I have been working on ML projects that require image preprocessing and text extraction. To improve the quality of text extraction, there are many preprocessing steps that we need to do, they are elicited below. We use OpenCV for doing the preprocessing and tesseract-ocr for text extraction.
Image preprocessing
- Rescaling: Rescales the smaller images by using resize function.(conditional application)
- Gray Scale Conversion: Converts the image from 4 channels (RGB+alpha) to gray scale.
- Morphology-Ex: We use the morph_open transformation which is erosion followed by dilation.
- Gaussian Filtering: Apply gaussian filter to smooth out text.
- Binarization: Converts the gray scale image to binary image by applying thresholding.
Skew and/or Rotation Detection
In our case, we primarily find that scans are rotated to every possible orientation, but they are not skewed much. Thus, detecting correct orientation, improves the quality of the extracted text.
We use a tweaked hybrid approach: Hough Lines for angle detection and comparing quality of the extracted text (against a dictionary).

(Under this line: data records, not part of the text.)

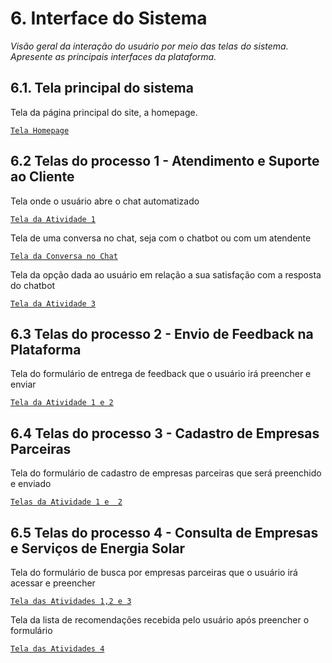 
# 6. Interface do Sistema

_Visão geral da interação do usuário por meio das telas do sistema. Apresente as principais interfaces da plataforma._

## 6.1. Tela principal do sistema

Tela da página principal do site, a homepage.

[`Tela Homepage`](images/PrototipoTelas/homePage.png)


## 6.2 Telas do processo 1 - Atendimento e Suporte ao Cliente

Tela onde o usuário abre o chat automatizado

[`Tela da Atividade 1`](images/PrototipoTelas/ChatAutomatizado.png)

Tela de uma conversa no chat, seja com o chatbot ou com um atendente

[`Tela da Conversa no Chat`](images/PrototipoTelas/ChatConversa.png)

Tela da opção dada ao usuário em relação a sua satisfação com a resposta do chatbot

[`Tela da Atividade 3`](images/PrototipoTelas/ChatOpcao.png)

## 6.3 Telas do processo 2 - Envio de Feedback na Plataforma

Tela do formulário de entrega de feedback que o usuário irá preencher e enviar

[`Tela da Atividade 1 e 2`](images/PrototipoTelas/EntregaFeedback.jpeg)

## 6.4 Telas do processo 3 - Cadastro de Empresas Parceiras

Tela do formulário de cadastro de empresas parceiras que será preenchido e enviado

[`Telas da Atividade 1 e  2`](images/PrototipoTelas/CadastroEmpresaParceira.jpeg)

## 6.5 Telas do processo 4 - Consulta de Empresas e Serviços de Energia Solar

Tela do formulário de busca por empresas parceiras que o usuário irá acessar e preencher

[`Tela das Atividades 1,2 e 3`](images/PrototipoTelas/FormularioRecomendacao.jpeg)

Tela da lista de recomendações recebida pelo usuário após preencher o formulário

[`Tela das Atividades 4`](images/PrototipoTelas/ListaRecomendacao.jpeg)


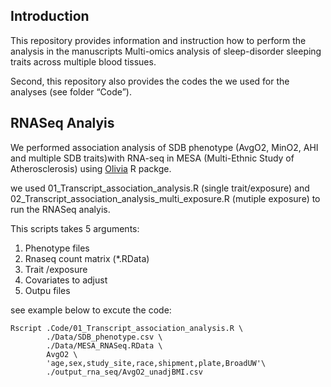 ## Introduction

This repository provides information and instruction how to perform the
analysis in the manuscripts Multi-omics analysis of sleep-disorder
sleeping traits across multiple blood tissues.

Second, this repository also provides the codes the we used for the
analyses (see folder “Code”).

## RNASeq Analyis

We performed association analysis of SDB phenotype (AvgO2, MinO2, AHI
and multiple SDB traits)with RNA-seq in MESA (Multi-Ethnic Study of
Atherosclerosis) using
[Olivia](https://github.com/nkurniansyah/Olivia "Olivia") R packge.

we used 01\_Transcript\_association\_analysis.R (single trait/exposure)
and 02\_Transcript\_association\_analysis\_multi\_exposure.R (mutiple
exposure) to run the RNASeq analyis.

This scripts takes 5 arguments:  
1. Phenotype files  
2. Rnaseq count matrix (\*.RData)  
3. Trait /exposure  
4. Covariates to adjust  
5. Outpu files  

see example below to excute the code:


    Rscript .Code/01_Transcript_association_analysis.R \
            ./Data/SDB_phenotype.csv \
            ./Data/MESA_RNASeq.RData \
            AvgO2 \
            'age,sex,study_site,race,shipment,plate,BroadUW'\
            ./output_rna_seq/AvgO2_unadjBMI.csv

We need the hybrid approach as even with proper skew/rotation detection, you cannot tell whether the text is upside down. We tweak the Hough Lines transform, so that it majorly detects the text as lines and not the borders, which may or may not be present in the image.
To accomplish this, we tweaked the accumulators' rho parameter to bucket a lot of lines together. This causes fewer borders to be included, while having little effect on text lines. This is illustrated in the below images.
Looking at the function definition of HoughLinesP.
cv2.HoughLinesP(image, rho, theta, threshold[, lines[, minLineLength[, maxLineGap]]])
- Each of these parameters is significant:
- theta: Provides the angle resolution. same as the theta in polar coordinates. As with rho, higher values lead to bucketing together.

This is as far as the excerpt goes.